Friday, January 19, 2007


One of the interesting things about my job is administering tests like the "Sentence Completion Test." You may have heard of it. You know, it's the personality test where the test starts a series of sentences for you, and asks you to complete them in a manner that expresses " you really feel."

Some time ago, I came across responses that made me think. Several of the items begin with prompts like "I hate..." or "I can't stand...." And this one individual repeatedly answered "non-Christians."

"Non-Christians?" I thought to myself. "By whose definition, I wonder?"

Putting aside for a moment the bizarre idea that worship of a God of love could be consistent with hatred towards another human being regardless of their beliefs, I think what struck me the most was how this really didn't seem that out of the ordinary. I hear that kind of reasoning from various (mostly fundamentalistic) sources all the time.

When faith and worship is reduced to a series of "correct" or "incorrect" beliefs, it is capable of producing hatred. Because then opposing beliefs or points of view become threats to that which is considered holy. People become enemies. Ideas become threats. Defending the rightness of one's position begins to feel compulsory. Hatred seems justified, even blessed.
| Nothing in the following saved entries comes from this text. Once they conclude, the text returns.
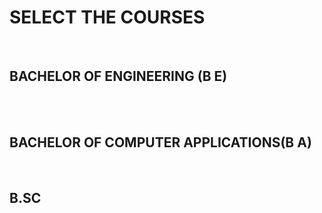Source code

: <html>
<head>
<link rel="stylesheet" href="index.css">
</head>
<body>
     <h1> SELECT THE COURSES </h1>
     <br>
     <h2>BACHELOR OF ENGINEERING (B E) </h2>
     <br>
     <br>
    <h2>BACHELOR OF COMPUTER APPLICATIONS(B A)</h2>
     <br>
     <h2>B.SC</h2>
     <br>
</body>
</html>

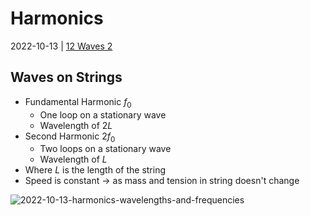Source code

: # Harmonics
2022-10-13 | [12 Waves 2](12%20Waves%202.md)


## Waves on Strings
- Fundamental Harmonic $f_0$ 
	- One loop on a stationary wave
	- Wavelength of $2L$ 
- Second Harmonic $2f_0$
	- Two loops on a stationary wave
	- Wavelength of $L$
- Where $L$ is the length of the string
- Speed is constant -> as mass and tension in string doesn't change

![2022-10-13-harmonics-wavelengths-and-frequencies](2022-10-13-harmonics-wavelengths-and-frequencies.png)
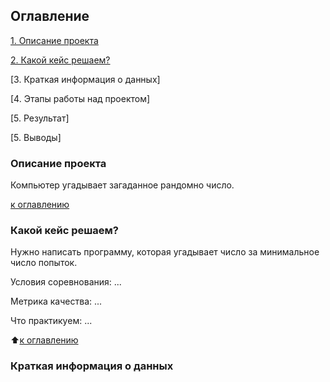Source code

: ## Оглавление

[1. Описание проекта](https://github.com/olegovna-galina/sf_data_science/tree/main/project_0/README.md#Описание-проекта)

[2. Какой кейс решаем?](https://github.com/olegovna-galina/sf_data_science/tree/main/project_0/README.md#Какой-кейс-решаем)

[3. Краткая информация о данных]

[4. Этапы работы над проектом]

[5. Результат]

[5. Выводы]

### Описание проекта
Компьютер угадывает загаданное рандомно число.

[к оглавлению](https://github.com/olegovna-galina/sf_data_science/tree/main/project_0/README.md#Оглавление)

### Какой кейс решаем?
Нужно написать программу, которая угадывает число за минимальное число попыток.

Условия соревнования: ...

Метрика качества: ...

Что практикуем: ...

:arrow_up:[к оглавлению](https://github.com/olegovna-galina/sf_data_science/tree/main/project_0/README.md#Оглавление)

### Краткая информация о данных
It makes me want to tear my *%$#*&@ hair out.

As I spoke to the counselor working with this person (who sent them to me for the evaluation), she asked me whether I thought his statements were a reflection of his personality -- or just a repetition of things he had heard in his (rather conservative) church. I told her that I thought it was probably from his personality, though I wouldn't doubt if certain teachings reinforced that side of him.

I find myself praying that I'm right about that, because the other possibility is a bit too terrifying for me. In trying to defend what is seen as holy, do we have large numbers of people being taught to hate?

I've had other clients of GLBT persuasion who have talked to me about living in a relatively rural area in a state like this one. They tell me of the comments, not just by half drunk idiots at a bar, but by religious authorities a few dozen feet away from them. Telling them how sinful they are for who they love. Telling them how they are ruining the moral foundation of our country. Spewing hatred while mouthing the words "love the sinner, but hate the sin." Reinforcing the self-loathing these individuals developed from years of hearing this kind of thing over and over.

It saddens me deeply. And I have little enough hair left to be pulling it out like this.


Magdalene6127 said...

Steve, this story made my hair stand on end. How distressing. I don't know how I would begin to work with this person. Prayer...?

steve said...

It's upsetting, no doubt about it.

As far as working with individuals like that, I like to have a discussion about whether being "right" is really as important as they think, whether it reallys gets us anywhere that matters -- emotionally, in our relationships, etc.

Good to hear from you as always, Mags!